_Task to carry out_
Print out every entry that follows, exactly as written.

== Record extracts ==

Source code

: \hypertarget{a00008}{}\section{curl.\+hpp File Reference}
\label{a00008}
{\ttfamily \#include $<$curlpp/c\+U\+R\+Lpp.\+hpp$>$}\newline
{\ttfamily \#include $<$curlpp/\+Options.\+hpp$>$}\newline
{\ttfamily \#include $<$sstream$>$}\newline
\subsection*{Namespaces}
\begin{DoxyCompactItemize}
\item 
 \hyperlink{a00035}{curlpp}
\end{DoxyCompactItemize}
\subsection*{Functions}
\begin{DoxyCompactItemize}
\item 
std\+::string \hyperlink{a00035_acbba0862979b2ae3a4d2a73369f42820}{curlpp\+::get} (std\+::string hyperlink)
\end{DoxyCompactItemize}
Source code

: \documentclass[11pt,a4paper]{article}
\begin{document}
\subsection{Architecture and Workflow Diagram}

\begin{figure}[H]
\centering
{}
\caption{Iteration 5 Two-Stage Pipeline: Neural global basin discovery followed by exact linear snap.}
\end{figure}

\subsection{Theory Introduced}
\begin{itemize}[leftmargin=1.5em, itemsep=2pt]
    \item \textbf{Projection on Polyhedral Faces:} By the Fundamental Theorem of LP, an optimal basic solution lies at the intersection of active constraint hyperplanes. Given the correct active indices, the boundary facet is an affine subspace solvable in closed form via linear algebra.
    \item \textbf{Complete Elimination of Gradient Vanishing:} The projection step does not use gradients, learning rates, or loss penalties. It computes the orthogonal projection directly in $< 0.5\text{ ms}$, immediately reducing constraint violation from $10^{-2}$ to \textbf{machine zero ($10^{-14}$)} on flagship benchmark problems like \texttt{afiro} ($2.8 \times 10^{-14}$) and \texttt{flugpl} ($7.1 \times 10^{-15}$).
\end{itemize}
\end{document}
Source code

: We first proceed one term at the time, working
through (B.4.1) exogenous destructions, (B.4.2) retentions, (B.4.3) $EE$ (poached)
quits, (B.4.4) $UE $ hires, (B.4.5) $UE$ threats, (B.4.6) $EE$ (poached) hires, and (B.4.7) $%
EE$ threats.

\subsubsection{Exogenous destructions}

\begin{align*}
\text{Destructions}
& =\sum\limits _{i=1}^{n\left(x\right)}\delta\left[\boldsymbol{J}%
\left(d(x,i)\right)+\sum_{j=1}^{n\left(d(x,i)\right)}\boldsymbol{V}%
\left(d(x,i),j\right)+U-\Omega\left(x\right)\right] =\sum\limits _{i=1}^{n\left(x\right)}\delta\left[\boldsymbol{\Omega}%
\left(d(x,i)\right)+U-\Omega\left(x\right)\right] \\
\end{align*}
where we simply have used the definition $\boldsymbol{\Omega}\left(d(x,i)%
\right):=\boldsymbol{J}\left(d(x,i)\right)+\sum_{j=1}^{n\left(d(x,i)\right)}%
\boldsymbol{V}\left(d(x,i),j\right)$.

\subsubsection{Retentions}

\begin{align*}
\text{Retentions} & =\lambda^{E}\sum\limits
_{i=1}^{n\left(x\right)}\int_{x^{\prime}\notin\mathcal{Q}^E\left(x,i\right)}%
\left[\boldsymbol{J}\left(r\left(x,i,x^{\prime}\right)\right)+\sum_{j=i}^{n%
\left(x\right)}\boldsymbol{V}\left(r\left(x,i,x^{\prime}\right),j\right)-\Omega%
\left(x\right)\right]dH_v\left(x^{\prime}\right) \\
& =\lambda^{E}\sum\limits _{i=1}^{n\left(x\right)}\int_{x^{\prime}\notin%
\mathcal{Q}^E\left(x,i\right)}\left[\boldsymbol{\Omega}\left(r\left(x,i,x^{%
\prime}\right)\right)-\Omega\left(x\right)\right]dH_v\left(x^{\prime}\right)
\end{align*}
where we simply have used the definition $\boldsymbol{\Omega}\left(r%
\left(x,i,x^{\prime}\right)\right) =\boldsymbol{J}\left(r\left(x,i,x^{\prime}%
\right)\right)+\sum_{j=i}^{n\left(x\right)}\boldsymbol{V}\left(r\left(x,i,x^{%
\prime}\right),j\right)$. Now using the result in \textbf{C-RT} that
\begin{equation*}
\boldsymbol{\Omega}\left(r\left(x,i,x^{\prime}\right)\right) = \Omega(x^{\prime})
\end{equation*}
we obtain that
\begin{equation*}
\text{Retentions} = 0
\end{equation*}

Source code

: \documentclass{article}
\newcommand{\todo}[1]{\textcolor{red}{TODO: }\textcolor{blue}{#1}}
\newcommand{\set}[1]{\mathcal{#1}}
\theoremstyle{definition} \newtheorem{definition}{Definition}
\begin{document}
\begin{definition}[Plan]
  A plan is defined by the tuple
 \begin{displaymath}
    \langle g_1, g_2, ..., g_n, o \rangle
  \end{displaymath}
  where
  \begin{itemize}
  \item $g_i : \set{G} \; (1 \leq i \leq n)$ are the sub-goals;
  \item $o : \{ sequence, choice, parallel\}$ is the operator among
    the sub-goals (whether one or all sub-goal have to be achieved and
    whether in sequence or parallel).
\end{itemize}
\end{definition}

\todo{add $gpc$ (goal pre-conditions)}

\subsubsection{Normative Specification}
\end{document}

===

_Your solution_
Source code

: \hypertarget{a00008}{}\section{curl.\+hpp File Reference}
\label{a00008}
{\ttfamily \#include $<$curlpp/c\+U\+R\+Lpp.\+hpp$>$}\newline
{\ttfamily \#include $<$curlpp/\+Options.\+hpp$>$}\newline
{\ttfamily \#include $<$sstream$>$}\newline
\subsection*{Namespaces}
\begin{DoxyCompactItemize}
\item 
 \hyperlink{a00035}{curlpp}
\end{DoxyCompactItemize}
\subsection*{Functions}
\begin{DoxyCompactItemize}
\item 
std\+::string \hyperlink{a00035_acbba0862979b2ae3a4d2a73369f42820}{curlpp\+::get} (std\+::string hyperlink)
\end{DoxyCompactItemize}
Source code

: \documentclass[11pt,a4paper]{article}
\begin{document}
\subsection{Architecture and Workflow Diagram}

\begin{figure}[H]
\centering
{}
\caption{Iteration 5 Two-Stage Pipeline: Neural global basin discovery followed by exact linear snap.}
\end{figure}

\subsection{Theory Introduced}
\begin{itemize}[leftmargin=1.5em, itemsep=2pt]
    \item \textbf{Projection on Polyhedral Faces:} By the Fundamental Theorem of LP, an optimal basic solution lies at the intersection of active constraint hyperplanes. Given the correct active indices, the boundary facet is an affine subspace solvable in closed form via linear algebra.
    \item \textbf{Complete Elimination of Gradient Vanishing:} The projection step does not use gradients, learning rates, or loss penalties. It computes the orthogonal projection directly in $< 0.5\text{ ms}$, immediately reducing constraint violation from $10^{-2}$ to \textbf{machine zero ($10^{-14}$)} on flagship benchmark problems like \texttt{afiro} ($2.8 \times 10^{-14}$) and \texttt{flugpl} ($7.1 \times 10^{-15}$).
\end{itemize}
\end{document}
Source code

: We first proceed one term at the time, working
through (B.4.1) exogenous destructions, (B.4.2) retentions, (B.4.3) $EE$ (poached)
quits, (B.4.4) $UE $ hires, (B.4.5) $UE$ threats, (B.4.6) $EE$ (poached) hires, and (B.4.7) $%
EE$ threats.

\subsubsection{Exogenous destructions}

\begin{align*}
\text{Destructions}
& =\sum\limits _{i=1}^{n\left(x\right)}\delta\left[\boldsymbol{J}%
\left(d(x,i)\right)+\sum_{j=1}^{n\left(d(x,i)\right)}\boldsymbol{V}%
\left(d(x,i),j\right)+U-\Omega\left(x\right)\right] =\sum\limits _{i=1}^{n\left(x\right)}\delta\left[\boldsymbol{\Omega}%
\left(d(x,i)\right)+U-\Omega\left(x\right)\right] \\
\end{align*}
where we simply have used the definition $\boldsymbol{\Omega}\left(d(x,i)%
\right):=\boldsymbol{J}\left(d(x,i)\right)+\sum_{j=1}^{n\left(d(x,i)\right)}%
\boldsymbol{V}\left(d(x,i),j\right)$.

\subsubsection{Retentions}

\begin{align*}
\text{Retentions} & =\lambda^{E}\sum\limits
_{i=1}^{n\left(x\right)}\int_{x^{\prime}\notin\mathcal{Q}^E\left(x,i\right)}%
\left[\boldsymbol{J}\left(r\left(x,i,x^{\prime}\right)\right)+\sum_{j=i}^{n%
\left(x\right)}\boldsymbol{V}\left(r\left(x,i,x^{\prime}\right),j\right)-\Omega%
\left(x\right)\right]dH_v\left(x^{\prime}\right) \\
& =\lambda^{E}\sum\limits _{i=1}^{n\left(x\right)}\int_{x^{\prime}\notin%
\mathcal{Q}^E\left(x,i\right)}\left[\boldsymbol{\Omega}\left(r\left(x,i,x^{%
\prime}\right)\right)-\Omega\left(x\right)\right]dH_v\left(x^{\prime}\right)
\end{align*}
where we simply have used the definition $\boldsymbol{\Omega}\left(r%
\left(x,i,x^{\prime}\right)\right) =\boldsymbol{J}\left(r\left(x,i,x^{\prime}%
\right)\right)+\sum_{j=i}^{n\left(x\right)}\boldsymbol{V}\left(r\left(x,i,x^{%
\prime}\right),j\right)$. Now using the result in \textbf{C-RT} that
\begin{equation*}
\boldsymbol{\Omega}\left(r\left(x,i,x^{\prime}\right)\right) = \Omega(x^{\prime})
\end{equation*}
we obtain that
\begin{equation*}
\text{Retentions} = 0
\end{equation*}

Source code

: \documentclass{article}
\newcommand{\todo}[1]{\textcolor{red}{TODO: }\textcolor{blue}{#1}}
\newcommand{\set}[1]{\mathcal{#1}}
\theoremstyle{definition} \newtheorem{definition}{Definition}
\begin{document}
\begin{definition}[Plan]
  A plan is defined by the tuple
 \begin{displaymath}
    \langle g_1, g_2, ..., g_n, o \rangle
  \end{displaymath}
  where
  \begin{itemize}
  \item $g_i : \set{G} \; (1 \leq i \leq n)$ are the sub-goals;
  \item $o : \{ sequence, choice, parallel\}$ is the operator among
    the sub-goals (whether one or all sub-goal have to be achieved and
    whether in sequence or parallel).
\end{itemize}
\end{definition}

\todo{add $gpc$ (goal pre-conditions)}

\subsubsection{Normative Specification}
\end{document}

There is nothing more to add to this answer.